GPT-3 computer-generated text is ready for SEO testing

It has been hard to miss the buzz around the latest natural language generation (NLG) capabilities recently, as the OpenAI group released machine learning models trained on ever-larger amounts of written content. This has culminated, at the time of writing, in the beta release of an API to GPT-3.

In my opinion, the latest ML models can now create useful content that is worth testing for SEO and user benefits. [Don’t believe me? Jump to an example]

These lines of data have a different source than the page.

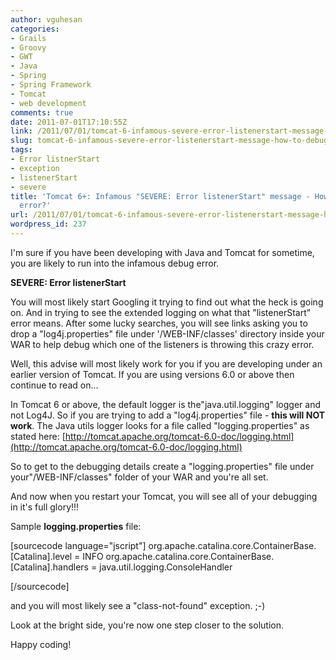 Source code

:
 ```yaml
---
author: vguhesan
categories:
- Grails
- Groovy
- GWT
- Java
- Spring
- Spring Framework
- Tomcat
- web development
comments: true
date: 2011-07-01T17:10:55Z
link: /2011/07/01/tomcat-6-infamous-severe-error-listenerstart-message-how-to-debug-this-error/
slug: tomcat-6-infamous-severe-error-listenerstart-message-how-to-debug-this-error
tags:
- Error listnerStart
- exception
- listenerStart
- severe
title: 'Tomcat 6+: Infamous "SEVERE: Error listenerStart" message - How-To debug this
  error?'
url: /2011/07/01/tomcat-6-infamous-severe-error-listenerstart-message-how-to-debug-this-error/
wordpress_id: 237
---
```


I'm sure if you have been developing with Java and Tomcat for sometime, you are likely to run into the infamous debug error.

**SEVERE: Error listenerStart**

You will most likely start Googling it trying to find out what the heck is going on. And in trying to see the extended logging on what that "listenerStart" error means. After some lucky searches, you will see links asking you to drop a "log4j.properties" file under '/WEB-INF/classes' directory inside your WAR to help debug which one of the listeners is throwing this crazy error.

Well, this advise will most likely work for you if you are developing under an earlier version of Tomcat. If you are using versions 6.0 or above then continue to read on...

In Tomcat 6 or above, the default logger is the"java.util.logging" logger and not Log4J. So if you are trying to add a "log4j.properties" file - **this will NOT work**. The Java utils logger looks for a file called "logging.properties" as stated here:
[http://tomcat.apache.org/tomcat-6.0-doc/logging.html](http://tomcat.apache.org/tomcat-6.0-doc/logging.html)

So to get to the debugging details create a "logging.properties" file under your"/WEB-INF/classes" folder of your WAR and you're all set.

And now when you restart your Tomcat, you will see all of your debugging in it's full glory!!!

Sample **logging.properties** file:

[sourcecode language="jscript"]
org.apache.catalina.core.ContainerBase.[Catalina].level = INFO
org.apache.catalina.core.ContainerBase.[Catalina].handlers = java.util.logging.ConsoleHandler

[/sourcecode]

and you will most likely see a "class-not-found" exception. ;-)

Look at the bright side, you're now one step closer to the solution.

Happy coding!
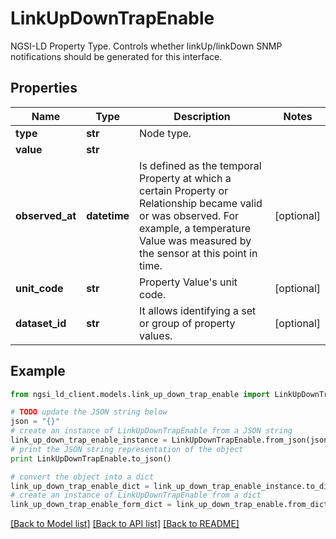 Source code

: # LinkUpDownTrapEnable

NGSI-LD Property Type. Controls whether linkUp/linkDown SNMP notifications should be generated for this interface.

## Properties
Name | Type | Description | Notes
------------ | ------------- | ------------- | -------------
**type** | **str** | Node type.  | 
**value** | **str** |  | 
**observed_at** | **datetime** | Is defined as the temporal Property at which a certain Property or Relationship became valid or was observed. For example, a temperature Value was measured by the sensor at this point in time.  | [optional] 
**unit_code** | **str** | Property Value&#39;s unit code.  | [optional] 
**dataset_id** | **str** | It allows identifying a set or group of property values.  | [optional] 

## Example

```python
from ngsi_ld_client.models.link_up_down_trap_enable import LinkUpDownTrapEnable

# TODO update the JSON string below
json = "{}"
# create an instance of LinkUpDownTrapEnable from a JSON string
link_up_down_trap_enable_instance = LinkUpDownTrapEnable.from_json(json)
# print the JSON string representation of the object
print LinkUpDownTrapEnable.to_json()

# convert the object into a dict
link_up_down_trap_enable_dict = link_up_down_trap_enable_instance.to_dict()
# create an instance of LinkUpDownTrapEnable from a dict
link_up_down_trap_enable_form_dict = link_up_down_trap_enable.from_dict(link_up_down_trap_enable_dict)
```
[[Back to Model list]](../README.md#documentation-for-models) [[Back to API list]](../README.md#documentation-for-api-endpoints) [[Back to README]](../README.md)


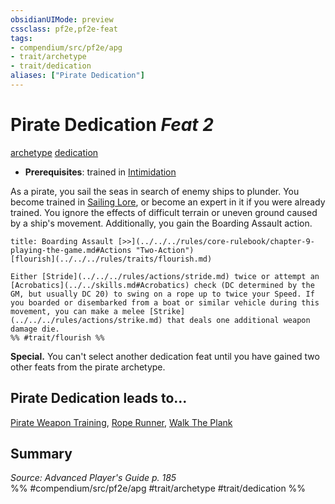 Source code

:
 ```yaml
---
obsidianUIMode: preview
cssclass: pf2e,pf2e-feat
tags:
- compendium/src/pf2e/apg
- trait/archetype
- trait/dedication
aliases: ["Pirate Dedication"]
---
```

# Pirate Dedication  *Feat 2*  
[archetype](../../rules/traits/archetype.md)  [dedication](../../rules/traits/dedication.md)  

- **Prerequisites**: trained in [Intimidation](../skills.md#Intimidation)

As a pirate, you sail the seas in search of enemy ships to plunder. You become trained in [Sailing Lore](../skills.md#Lore), or become an expert in it if you were already trained. You ignore the effects of difficult terrain or uneven ground caused by a ship's movement. Additionally, you gain the Boarding Assault action.

```ad-embed-ability
title: Boarding Assault [>>](../../../rules/core-rulebook/chapter-9-playing-the-game.md#Actions "Two-Action")
[flourish](../../../rules/traits/flourish.md)  

Either [Stride](../../../rules/actions/stride.md) twice or attempt an [Acrobatics](../../skills.md#Acrobatics) check (DC determined by the GM, but usually DC 20) to swing on a rope up to twice your Speed. If you boarded or disembarked from a boat or similar vehicle during this movement, you can make a melee [Strike](../../../rules/actions/strike.md) that deals one additional weapon damage die.  
%% #trait/flourish %%
```

**Special.** You can't select another dedication feat until you have gained two other feats from the pirate archetype.

## Pirate Dedication leads to...

[Pirate Weapon Training](pirate-weapon-training-apg.md), [Rope Runner](rope-runner-apg.md), [Walk The Plank](walk-the-plank-apg.md)

## Summary

*Source: Advanced Player's Guide p. 185*  
%% #compendium/src/pf2e/apg #trait/archetype #trait/dedication %%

This will primarily benefit large websites right now partly because those are the only places where it is going to be possible to run statistically-significant tests on something as variable as content quality, and partly because the current NLG capabilities are useful only at scale. If you are producing 5 pages of content, you are better to have a human write them; GPT-3 doesn’t outperform humans on individual outputs, but rather its benefits come in speed and scale.

Coming at this from an SEO perspective, it is easy to see that if we had access to a tool that could instantly produce thousands of short chunks of quality text tuned to different styles, lengths, or tones of voice, it would be powerful. It would let us generate content at scale for such things as:

Product descriptions
Category and facet page overviews
Titles and meta information

And the really interesting thing is that we wouldn’t just be able to do it once, we would be able to regenerate variations for testing to find the right combination of settings that created a tone and style that was highly appealing to human users while also being relevant, on-topic, and compelling enough to rank well in organic search.

As someone who spends a lot of time thinking about SEO A/B testing, and getting stymied on too many content experiments by the cost of production, this is compelling and exciting.

What can GPT-3 do?

There are some wonderful demos of the incredible capability of GPT-3 to produce all kinds of surprising outputs - not just what you might think of as written textual content. For our purposes, however, most of the interesting uses are short passages of text ranging in length from a single line to a short paragraph or two.

Out of the box, with no fine-tuning, the model is capable of tasks like generating category page copy. Show it two examples of human-written category page copy along with the title tags of those two pages, and it can write new category page copy when prompted with a title tag it hasn’t seen before. In the following example, I gave it the first two examples and the third prompt, and it completed the section in bold:

Title: Men’s Running Shoes | adidas UK | Order Now Copy: From start to finish, adidas' men’s running shoes are a success story that you can depend on. Benefit from advanced running technologies for enhanced performance, whilst also looking stylish and feeling comfortable when you’re on the run.

Title: Mens adidas Football Boots | adidas UK Copy: The adidas range of men’s football boots is both the outcome and the evidence of our rich connection with the beautiful game. Don’t compromise, opt for the best boots that money can buy, and see why some of the world’s top goalscorers wear adidas.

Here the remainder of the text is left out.